# Educate me on selling a handgun over the Internet



## mattyd (May 18, 2008)

Friends..I am going to be selling a gun and thought I would give it a try over the internet. I am in OH. I know to list it in the classifieds. What does everyone use for payment since Paypal is not gun friendly?
What are the particulars on how to ship? 
Do I need a copy of their receiving dealers FFL? How to arrange the shipping? 
What else do I need to know?
Thanks.


----------



## hogger129 (May 4, 2010)

mattyd said:


> Friends..I am going to be selling a gun and thought I would give it a try over the internet. I am in OH. I know to list it in the classifieds. What does everyone use for payment since Paypal is not gun friendly?
> What are the particulars on how to ship?
> Do I need a copy of their receiving dealers FFL? How to arrange the shipping?
> What else do I need to know?
> Thanks.


If you know any LEO, it couldn't hurt to ask them. If you feel uncomfortable asking a LEO, call a lawyer. Honestly, I'd call the ATF and ask them for the info on it before you do it.

I would check laws too, because it may be illegal if you do it over state lines. You may have to have a FFL holder transfer it for you. And as far as I know, the gun legally has to be transferred to a FFL holder unless you are a FFL holder.


----------



## cougartex (Jan 2, 2010)

Auction Advice for Sellers, Auction Tips, Guns for Sale, Selling Advice

UPS: Shipping Firearms

http://www.fedex.com/us/services/pdf/SG_TermsCond_US_2009.pdf


----------



## Frank45 (Feb 21, 2010)

Having dealt with Gun Broker, most folks deal in postal money orders, or checks, guns are not sent until checks clear. Some take credit cards and most of them hit you with a 3% fee. All charge $25 to $50 for shipping. Most ship FedEx. Guns must be sent from an ffl to an ffl. There is a new company called GunPal that works just like paypal, I believe they're located on the west coast. I hope this is some help to you.


----------



## Dsig1 (Dec 23, 2007)

If you and the buyer both have Paypal accounts, there nothing wrong with using that payment method.
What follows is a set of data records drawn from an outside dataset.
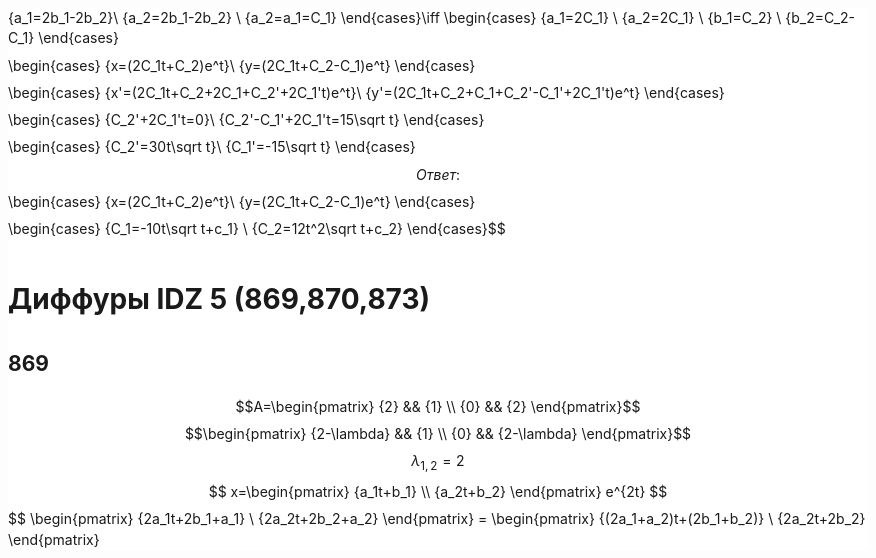 {a_1=2b_1-2b_2}\\
{a_2=2b_1-2b_2} \\
{a_2=a_1=C_1}
\end{cases}\iff
\begin{cases}
{a_1=2C_1} \\ 
{a_2=2C_1} \\
{b_1=C_2} \\
{b_2=C_2-C_1}
\end{cases}$$
$$\begin{cases}
{x=(2C_1t+C_2)e^t}\\
{y=(2C_1t+C_2-C_1)e^t}
\end{cases}$$
$$\begin{cases}
{x'=(2C_1t+C_2+2C_1+C_2'+2C_1't)e^t}\\
{y'=(2C_1t+C_2+C_1+C_2'-C_1'+2C_1't)e^t}
\end{cases}$$
$$\begin{cases}
{C_2'+2C_1't=0}\\
{C_2'-C_1'+2C_1't=15\sqrt t}
\end{cases}$$
$$\begin{cases}
{C_2'=30t\sqrt t}\\
{C_1'=-15\sqrt t}
\end{cases}$$
Ответ:
$$\begin{cases}
{x=(2C_1t+C_2)e^t}\\
{y=(2C_1t+C_2-C_1)e^t}
\end{cases}$$
$$\begin{cases}
{C_1=-10t\sqrt t+c_1} \\
{C_2=12t^2\sqrt t+c_2}
\end{cases}$$
# Диффуры IDZ 5 (869,870,873)
## 869
$$A=\begin{pmatrix}
{2} && {1} \\
{0} && {2}
\end{pmatrix}$$
$$\begin{pmatrix}
{2-\lambda} && {1} \\
{0} && {2-\lambda}
\end{pmatrix}$$
$$\lambda_{1, 2}=2$$
$$
x=\begin{pmatrix}
{a_1t+b_1} \\
{a_2t+b_2}
\end{pmatrix} e^{2t}
$$
$$
\begin{pmatrix}
{2a_1t+2b_1+a_1} \\
{2a_2t+2b_2+a_2}
\end{pmatrix} = 
\begin{pmatrix}
{(2a_1+a_2)t+(2b_1+b_2)} \\
{2a_2t+2b_2}
\end{pmatrix}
I did it on a Gunbroker sale. BE VERY CAREFUL when you look into shipping. Guns must go next day air if you are not an FFL. Standard gun cases will cost about $25 to $40 to ship. I had a larger, specialized metal case to ship a gun plus its many accessories. It was about double the size of a standard handgun plastic case. It cost $100 to ship.

BTW, Paypal fee was about 3%.


----------



## bruce333 (Sep 1, 2006)

Frank45 said:


> There is a new company called GunPal that works just like paypal, I believe they're located on the west coast.
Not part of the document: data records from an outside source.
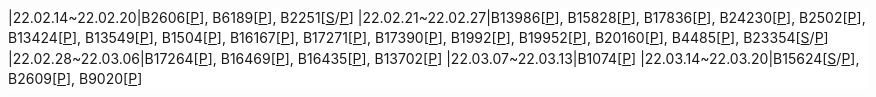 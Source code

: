 |22.02.14~22.02.20|B2606[[P](https://github.com/lunchScreen/Problem_Solving/blob/main/이지수/Python/Baekjoon_2606.py)], B6189[[P](https://github.com/lunchScreen/Problem_Solving/blob/main/이지수/Python/Baekjoon_6189.py)], B2251[[S](https://github.com/lunchScreen/Problem_Solving/blob/main/이지수/Swift/Baekjoon_2251.swift)/[P](https://github.com/lunchScreen/Problem_Solving/blob/main/이지수/Python/Baekjoon_2251.py)]
|22.02.21~22.02.27|B13986[[P](https://github.com/lunchScreen/Problem_Solving/blob/main/이지수/Python/Baekjoon_13986.py)], B15828[[P](https://github.com/lunchScreen/Problem_Solving/blob/main/이지수/Python/Baekjoon_15828.py)], B17836[[P](https://github.com/lunchScreen/Problem_Solving/blob/main/이지수/Python/Baekjoon_17836.py)], B24230[[P](https://github.com/lunchScreen/Problem_Solving/blob/main/이지수/Python/Baekjoon_24230.py)], B2502[[P](https://github.com/lunchScreen/Problem_Solving/blob/main/이지수/Python/Baekjoon_2502.py)], B13424[[P](https://github.com/lunchScreen/Problem_Solving/blob/main/이지수/Python/Baekjoon_13424.py)], B13549[[P](https://github.com/lunchScreen/Problem_Solving/blob/main/이지수/Python/Baekjoon_13549.py)], B1504[[P](https://github.com/lunchScreen/Problem_Solving/blob/main/이지수/Python/Baekjoon_1504.py)], B16167[[P](https://github.com/lunchScreen/Problem_Solving/blob/main/이지수/Python/Baekjoon_16167.py)], B17271[[P](https://github.com/lunchScreen/Problem_Solving/blob/main/이지수/Python/Baekjoon_17271.py)], B17390[[P](https://github.com/lunchScreen/Problem_Solving/blob/main/이지수/Python/Baekjoon_17390.py)], B1992[[P](https://github.com/lunchScreen/Problem_Solving/blob/main/이지수/Python/Baekjoon_1992.py)], B19952[[P](https://github.com/lunchScreen/Problem_Solving/blob/main/이지수/Python/Baekjoon_19952.py)], B20160[[P](https://github.com/lunchScreen/Problem_Solving/blob/main/이지수/Python/Baekjoon_20160.py)], B4485[[P](https://github.com/lunchScreen/Problem_Solving/blob/main/이지수/Python/Baekjoon_4485.py)], B23354[[S](https://github.com/lunchScreen/Problem_Solving/blob/main/이지수/Swift/Baekjoon_23354.swift)/[P](https://github.com/lunchScreen/Problem_Solving/blob/main/이지수/Python/Baekjoon_23354.py)]
|22.02.28~22.03.06|B17264[[P](https://github.com/lunchScreen/Problem_Solving/blob/main/이지수/Python/Baekjoon_17264.py)], B16469[[P](https://github.com/lunchScreen/Problem_Solving/blob/main/이지수/Python/Baekjoon_16469.py)], B16435[[P](https://github.com/lunchScreen/Problem_Solving/blob/main/이지수/Python/Baekjoon_16435.py)], B13702[[P](https://github.com/lunchScreen/Problem_Solving/blob/main/이지수/Python/Baekjoon_13702.py)]
|22.03.07~22.03.13|B1074[[P](https://github.com/lunchScreen/Problem_Solving/blob/main/이지수/Python/Baekjoon_1074.py)]
|22.03.14~22.03.20|B15624[[S](https://github.com/lunchScreen/Problem_Solving/blob/main/이지수/Swift/Baekjoon_15624.swift)/[P](https://github.com/lunchScreen/Problem_Solving/blob/main/이지수/Python/Baekjoon_15624.py)], B2609[[P](https://github.com/lunchScreen/Problem_Solving/blob/main/이지수/Python/Baekjoon_2609.py)], B9020[[P](https://github.com/lunchScreen/Problem_Solving/blob/main/이지수/Python/Baekjoon_9020.py)]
gunpal/G-pal _possible_ fraud warning:

Gpal or Gunpal Public Service Warning



Dsig1 said:


> If you and the buyer both have Paypal accounts, there nothing wrong with using that payment method. I did it on a Gunbroker sale. =============
> BTW, Paypal fee was about 3%.


Be aware that Paypal is an anti-firearms business.

If you do use Paypal _*do not*_ mention anything about guns in the comments section of the transaction.


----------